Weekly Devotional 10-28-19 A Committed Life Produces Spiritual Fruit
Timothy, a child of mixed marriage; His mother was a Jewess, whereas his father (name unknown) was a Greek (Acts 16:1–3) was nurtured in Judaism by his grandmother Lois and his mother Eunice (2nd Timothy 1:5) and brought to Christian faith by the apostle Paul (1st Timothy 1:2; 2nd Timothy 1:2). Timothy was probably living at Lystra when Paul made his first visit to that city (Acts 16:1), and he appears to have been converted at that time (14:6; cf. 2 Tim. 1:5). Those of the church who had the deepest insight into character and spoke with a prophetic utterance pointed to Timothy (1 Tim. 1:18; 4:14) as specially fit for missionary work; and Paul desired to have him as a companion. The apostle circumcised him (Acts 16:3), and Timothy was set apart as an evangelist by the laying on of hands (1 Tim. 4:14; 2 Tim. 4:5).

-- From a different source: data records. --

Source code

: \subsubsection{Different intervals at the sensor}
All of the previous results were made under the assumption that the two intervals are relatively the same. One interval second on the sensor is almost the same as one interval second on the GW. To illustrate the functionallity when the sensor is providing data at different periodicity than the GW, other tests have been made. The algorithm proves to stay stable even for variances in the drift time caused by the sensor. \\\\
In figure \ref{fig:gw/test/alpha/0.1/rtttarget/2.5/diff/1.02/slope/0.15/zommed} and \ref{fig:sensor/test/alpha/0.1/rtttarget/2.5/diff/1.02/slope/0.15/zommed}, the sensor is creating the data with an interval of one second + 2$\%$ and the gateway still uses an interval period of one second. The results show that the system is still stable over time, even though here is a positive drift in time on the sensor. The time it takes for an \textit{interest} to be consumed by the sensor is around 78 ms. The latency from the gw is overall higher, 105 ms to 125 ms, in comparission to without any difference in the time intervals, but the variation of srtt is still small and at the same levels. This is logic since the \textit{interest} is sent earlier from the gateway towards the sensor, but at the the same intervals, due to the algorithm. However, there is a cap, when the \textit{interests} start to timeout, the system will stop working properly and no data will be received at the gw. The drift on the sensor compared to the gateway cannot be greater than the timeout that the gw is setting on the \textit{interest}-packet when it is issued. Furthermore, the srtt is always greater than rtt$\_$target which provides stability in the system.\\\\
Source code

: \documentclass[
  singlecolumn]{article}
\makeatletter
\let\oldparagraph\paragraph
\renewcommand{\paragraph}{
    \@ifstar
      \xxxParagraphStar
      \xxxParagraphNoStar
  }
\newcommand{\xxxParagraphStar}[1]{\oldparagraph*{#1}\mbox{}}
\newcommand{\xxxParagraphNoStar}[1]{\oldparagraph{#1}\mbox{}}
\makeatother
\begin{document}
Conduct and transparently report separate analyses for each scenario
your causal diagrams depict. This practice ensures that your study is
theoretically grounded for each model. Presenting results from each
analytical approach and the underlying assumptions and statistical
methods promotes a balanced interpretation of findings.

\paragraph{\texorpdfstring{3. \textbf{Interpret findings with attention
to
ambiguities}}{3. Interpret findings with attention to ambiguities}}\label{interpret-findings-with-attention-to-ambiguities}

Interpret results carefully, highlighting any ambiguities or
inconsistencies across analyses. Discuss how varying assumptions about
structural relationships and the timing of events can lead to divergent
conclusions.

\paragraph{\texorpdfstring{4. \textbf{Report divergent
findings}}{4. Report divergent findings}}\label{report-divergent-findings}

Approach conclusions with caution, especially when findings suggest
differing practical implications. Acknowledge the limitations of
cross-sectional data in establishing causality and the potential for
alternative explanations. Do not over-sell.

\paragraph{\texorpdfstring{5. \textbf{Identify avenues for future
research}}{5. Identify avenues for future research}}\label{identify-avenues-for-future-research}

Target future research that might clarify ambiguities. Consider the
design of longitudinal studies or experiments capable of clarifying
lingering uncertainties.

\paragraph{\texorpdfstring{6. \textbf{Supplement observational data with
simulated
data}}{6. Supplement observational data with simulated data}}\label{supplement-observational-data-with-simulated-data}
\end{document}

Timothy became one of Paul’s most constant companions. They and Silvanus, and probably Luke also, journeyed to Philippi (Acts 16:12), and there the young evangelist was already conspicuous for his filial devotion and zeal (Phil. 2:19–22). He seems to have been left behind at Philippi to watch over the infant church. He appeared at Berea, where he remained with Silas after Paul’s departure (Acts 17:14), joining Paul at Athens. From Athens he was sent back to Thessalonica (1 Thess. 3:2), since he had special gifts for comforting and teaching. He left Thessalonica, not for Athens, but for Corinth, and his name is united with Paul’s in the opening words of both letters written from that city to the Thessalonians (1:1; 2 Thess. 1:1). Of the five following years of his life we have no record. He is next mentioned as being sent on in advance when the apostle was contemplating the long journey that was to include Macedonia, Achaia, Jerusalem, and Rome (Acts 19:22). It is probable that he returned by the same route and met Paul according to a previous arrangement (1 Cor. 16:10) and was thus with him when the second epistle was written to the church of Corinth (2 Cor. 1:1). He returned with the apostle to that city and joined in messages of greeting to the disciples whom he had known personally at Corinth and who had since gone to Rome (Rom. 16:21). He formed one of the company of friends who went with Paul to Philippi and then sailed by themselves, waiting for his arrival by a different ship (Acts 20:3–6).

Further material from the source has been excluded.